_Exercise requirements:_ The lines to copy from the listing below are those that contain the string "package".

_Exercise data:_
*** Block opens ***
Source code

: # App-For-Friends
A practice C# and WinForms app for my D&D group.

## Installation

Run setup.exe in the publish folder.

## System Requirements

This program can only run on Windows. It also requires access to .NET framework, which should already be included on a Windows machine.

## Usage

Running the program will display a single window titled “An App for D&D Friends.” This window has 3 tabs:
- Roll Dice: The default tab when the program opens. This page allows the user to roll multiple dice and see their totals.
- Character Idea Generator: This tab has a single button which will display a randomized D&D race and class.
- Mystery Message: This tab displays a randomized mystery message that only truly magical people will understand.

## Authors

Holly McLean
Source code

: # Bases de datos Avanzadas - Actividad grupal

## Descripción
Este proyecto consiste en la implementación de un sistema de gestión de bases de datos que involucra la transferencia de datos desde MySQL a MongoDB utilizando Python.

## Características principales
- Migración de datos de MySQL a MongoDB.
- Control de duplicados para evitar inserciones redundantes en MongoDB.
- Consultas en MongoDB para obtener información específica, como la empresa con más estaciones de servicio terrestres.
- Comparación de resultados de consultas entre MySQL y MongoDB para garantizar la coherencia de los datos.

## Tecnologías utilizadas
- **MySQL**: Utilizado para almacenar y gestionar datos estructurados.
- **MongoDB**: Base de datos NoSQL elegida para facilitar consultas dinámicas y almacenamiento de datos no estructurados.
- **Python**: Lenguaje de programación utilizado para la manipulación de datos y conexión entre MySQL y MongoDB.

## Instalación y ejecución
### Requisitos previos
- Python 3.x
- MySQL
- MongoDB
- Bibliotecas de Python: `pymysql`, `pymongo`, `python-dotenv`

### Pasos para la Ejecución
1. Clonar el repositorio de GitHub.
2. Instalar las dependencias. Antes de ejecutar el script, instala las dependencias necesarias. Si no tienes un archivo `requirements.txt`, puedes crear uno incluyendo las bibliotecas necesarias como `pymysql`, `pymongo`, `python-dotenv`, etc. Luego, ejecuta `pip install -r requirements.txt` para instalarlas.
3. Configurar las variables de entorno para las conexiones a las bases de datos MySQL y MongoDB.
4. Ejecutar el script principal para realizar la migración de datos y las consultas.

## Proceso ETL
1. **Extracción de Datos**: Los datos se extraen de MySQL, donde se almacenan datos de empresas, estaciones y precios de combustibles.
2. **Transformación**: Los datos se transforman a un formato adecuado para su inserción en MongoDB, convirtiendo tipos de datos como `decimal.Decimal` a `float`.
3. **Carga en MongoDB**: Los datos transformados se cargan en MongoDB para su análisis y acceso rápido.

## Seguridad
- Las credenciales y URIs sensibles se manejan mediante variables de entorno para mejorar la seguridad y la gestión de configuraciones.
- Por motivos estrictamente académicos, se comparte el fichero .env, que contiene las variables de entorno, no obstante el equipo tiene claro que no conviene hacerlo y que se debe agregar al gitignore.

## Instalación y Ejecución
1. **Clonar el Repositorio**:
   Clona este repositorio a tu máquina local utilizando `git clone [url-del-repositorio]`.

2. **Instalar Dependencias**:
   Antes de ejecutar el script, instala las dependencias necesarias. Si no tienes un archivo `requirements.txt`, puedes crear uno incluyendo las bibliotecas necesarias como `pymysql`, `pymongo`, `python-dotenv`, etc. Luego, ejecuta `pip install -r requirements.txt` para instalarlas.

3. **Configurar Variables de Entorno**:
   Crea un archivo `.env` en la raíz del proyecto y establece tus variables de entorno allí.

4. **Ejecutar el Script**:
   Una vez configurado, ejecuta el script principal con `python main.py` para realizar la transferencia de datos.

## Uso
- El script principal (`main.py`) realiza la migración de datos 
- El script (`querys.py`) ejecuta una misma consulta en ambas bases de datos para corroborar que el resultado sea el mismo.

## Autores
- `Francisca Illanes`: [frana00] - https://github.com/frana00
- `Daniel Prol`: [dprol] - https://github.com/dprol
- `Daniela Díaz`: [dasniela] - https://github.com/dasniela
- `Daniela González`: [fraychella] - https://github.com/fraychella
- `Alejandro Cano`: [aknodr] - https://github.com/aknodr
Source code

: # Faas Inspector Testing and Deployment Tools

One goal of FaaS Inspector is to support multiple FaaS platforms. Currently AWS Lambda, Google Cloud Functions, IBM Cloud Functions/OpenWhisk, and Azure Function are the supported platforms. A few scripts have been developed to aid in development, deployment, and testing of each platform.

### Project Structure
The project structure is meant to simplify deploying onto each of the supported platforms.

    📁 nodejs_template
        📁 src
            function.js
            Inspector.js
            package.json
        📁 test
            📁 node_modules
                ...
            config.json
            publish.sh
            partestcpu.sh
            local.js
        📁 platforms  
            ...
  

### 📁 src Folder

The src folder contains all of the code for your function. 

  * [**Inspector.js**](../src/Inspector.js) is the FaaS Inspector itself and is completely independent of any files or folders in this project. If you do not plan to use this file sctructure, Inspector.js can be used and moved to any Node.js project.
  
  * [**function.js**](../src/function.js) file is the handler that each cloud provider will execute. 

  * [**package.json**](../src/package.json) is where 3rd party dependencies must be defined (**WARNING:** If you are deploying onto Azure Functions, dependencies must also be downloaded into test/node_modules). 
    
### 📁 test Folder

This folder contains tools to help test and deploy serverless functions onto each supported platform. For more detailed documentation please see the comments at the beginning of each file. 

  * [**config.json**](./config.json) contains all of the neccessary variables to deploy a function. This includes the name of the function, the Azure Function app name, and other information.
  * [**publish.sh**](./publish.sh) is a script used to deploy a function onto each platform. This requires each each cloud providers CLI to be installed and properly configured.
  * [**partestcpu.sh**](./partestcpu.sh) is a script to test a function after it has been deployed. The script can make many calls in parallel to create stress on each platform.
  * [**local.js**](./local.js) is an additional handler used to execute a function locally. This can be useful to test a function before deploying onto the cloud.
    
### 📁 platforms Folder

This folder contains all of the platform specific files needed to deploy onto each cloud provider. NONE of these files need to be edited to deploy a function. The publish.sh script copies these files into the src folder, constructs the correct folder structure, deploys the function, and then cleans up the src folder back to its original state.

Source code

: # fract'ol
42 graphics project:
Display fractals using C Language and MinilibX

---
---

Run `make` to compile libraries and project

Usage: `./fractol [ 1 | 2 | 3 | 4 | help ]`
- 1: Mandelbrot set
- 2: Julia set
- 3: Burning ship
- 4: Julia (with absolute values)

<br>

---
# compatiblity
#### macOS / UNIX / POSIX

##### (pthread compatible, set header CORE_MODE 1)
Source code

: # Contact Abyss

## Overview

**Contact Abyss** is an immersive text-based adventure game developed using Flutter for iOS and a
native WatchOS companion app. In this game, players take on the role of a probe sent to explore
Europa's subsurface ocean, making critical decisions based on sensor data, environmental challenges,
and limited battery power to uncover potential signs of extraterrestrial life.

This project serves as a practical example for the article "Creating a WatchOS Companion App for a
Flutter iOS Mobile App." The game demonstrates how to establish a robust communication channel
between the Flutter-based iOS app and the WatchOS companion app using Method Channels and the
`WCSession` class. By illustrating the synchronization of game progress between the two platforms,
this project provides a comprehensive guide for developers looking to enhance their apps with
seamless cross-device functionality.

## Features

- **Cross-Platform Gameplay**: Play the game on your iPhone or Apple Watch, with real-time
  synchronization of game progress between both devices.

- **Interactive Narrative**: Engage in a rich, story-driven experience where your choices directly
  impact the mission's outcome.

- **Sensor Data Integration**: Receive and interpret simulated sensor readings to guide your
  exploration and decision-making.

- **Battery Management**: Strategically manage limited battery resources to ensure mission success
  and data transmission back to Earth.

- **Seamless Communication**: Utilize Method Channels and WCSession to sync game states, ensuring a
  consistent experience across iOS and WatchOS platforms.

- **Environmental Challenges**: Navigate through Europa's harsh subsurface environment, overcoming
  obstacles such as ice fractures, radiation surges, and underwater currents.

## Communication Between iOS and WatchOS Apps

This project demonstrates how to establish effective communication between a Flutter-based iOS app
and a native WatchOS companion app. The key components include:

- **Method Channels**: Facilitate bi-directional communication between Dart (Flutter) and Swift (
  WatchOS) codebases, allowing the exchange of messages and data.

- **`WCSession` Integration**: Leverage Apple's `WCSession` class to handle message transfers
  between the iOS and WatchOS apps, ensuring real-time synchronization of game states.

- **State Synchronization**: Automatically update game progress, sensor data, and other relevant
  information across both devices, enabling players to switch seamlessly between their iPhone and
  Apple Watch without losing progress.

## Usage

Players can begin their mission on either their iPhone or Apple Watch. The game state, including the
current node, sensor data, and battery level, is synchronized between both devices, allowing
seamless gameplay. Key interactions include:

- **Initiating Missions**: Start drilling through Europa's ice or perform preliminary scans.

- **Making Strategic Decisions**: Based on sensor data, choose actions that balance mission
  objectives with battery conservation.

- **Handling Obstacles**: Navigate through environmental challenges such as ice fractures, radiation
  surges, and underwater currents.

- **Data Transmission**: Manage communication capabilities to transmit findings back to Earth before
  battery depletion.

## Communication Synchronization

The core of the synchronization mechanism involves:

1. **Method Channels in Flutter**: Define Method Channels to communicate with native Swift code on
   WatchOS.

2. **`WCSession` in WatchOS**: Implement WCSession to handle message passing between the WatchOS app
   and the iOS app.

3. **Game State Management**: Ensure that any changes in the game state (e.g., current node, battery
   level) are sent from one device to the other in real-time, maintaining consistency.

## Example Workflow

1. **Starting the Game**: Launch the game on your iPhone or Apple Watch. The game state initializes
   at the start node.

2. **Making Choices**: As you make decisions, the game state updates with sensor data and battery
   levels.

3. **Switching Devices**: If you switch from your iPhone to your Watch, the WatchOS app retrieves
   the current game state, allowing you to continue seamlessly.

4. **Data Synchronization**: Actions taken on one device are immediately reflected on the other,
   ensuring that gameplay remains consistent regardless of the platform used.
*** Block closes ***
_Task solution:_
            package.json
  * [**package.json**](../src/package.json) is where 3rd party dependencies must be defined (**WARNING:** If you are deploying onto Azure Functions, dependencies must also be downloaded into test/node_modules). 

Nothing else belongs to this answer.